● **Your instructions**
Go through the material below and copy each line where the word "close" appears.

● **Dataset**
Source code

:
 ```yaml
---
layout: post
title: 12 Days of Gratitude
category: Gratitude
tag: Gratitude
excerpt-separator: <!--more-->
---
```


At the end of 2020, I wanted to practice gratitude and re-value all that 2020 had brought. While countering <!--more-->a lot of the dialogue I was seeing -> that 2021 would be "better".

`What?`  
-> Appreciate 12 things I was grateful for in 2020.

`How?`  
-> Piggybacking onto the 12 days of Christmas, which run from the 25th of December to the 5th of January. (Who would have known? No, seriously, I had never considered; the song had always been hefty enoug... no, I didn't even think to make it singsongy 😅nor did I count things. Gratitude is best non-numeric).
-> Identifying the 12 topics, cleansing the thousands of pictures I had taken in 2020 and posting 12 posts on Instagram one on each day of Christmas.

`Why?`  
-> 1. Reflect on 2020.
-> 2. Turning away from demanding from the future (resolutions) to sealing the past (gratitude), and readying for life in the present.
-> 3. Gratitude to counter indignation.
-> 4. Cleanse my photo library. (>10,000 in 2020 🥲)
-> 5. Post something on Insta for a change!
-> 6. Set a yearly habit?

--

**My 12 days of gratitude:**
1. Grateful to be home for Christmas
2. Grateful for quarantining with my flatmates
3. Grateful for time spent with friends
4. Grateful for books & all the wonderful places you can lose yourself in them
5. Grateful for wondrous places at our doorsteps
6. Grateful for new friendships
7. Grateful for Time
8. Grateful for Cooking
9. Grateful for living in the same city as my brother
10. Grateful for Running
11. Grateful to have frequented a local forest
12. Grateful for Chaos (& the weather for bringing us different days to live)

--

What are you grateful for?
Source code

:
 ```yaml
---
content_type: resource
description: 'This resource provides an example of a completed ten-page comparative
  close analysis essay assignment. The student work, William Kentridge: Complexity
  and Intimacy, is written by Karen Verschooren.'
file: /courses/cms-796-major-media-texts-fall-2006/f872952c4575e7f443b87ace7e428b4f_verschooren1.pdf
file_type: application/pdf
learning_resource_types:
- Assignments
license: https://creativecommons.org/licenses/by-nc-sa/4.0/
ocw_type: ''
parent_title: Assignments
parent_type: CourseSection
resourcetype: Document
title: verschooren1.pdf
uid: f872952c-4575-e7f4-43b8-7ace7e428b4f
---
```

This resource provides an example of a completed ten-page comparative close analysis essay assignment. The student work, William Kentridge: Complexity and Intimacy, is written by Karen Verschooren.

● **Result of the task**
  close analysis essay assignment. The student work, William Kentridge: Complexity
This resource provides an example of a completed ten-page comparative close analysis essay assignment. The student work, William Kentridge: Complexity and Intimacy, is written by Karen Verschooren.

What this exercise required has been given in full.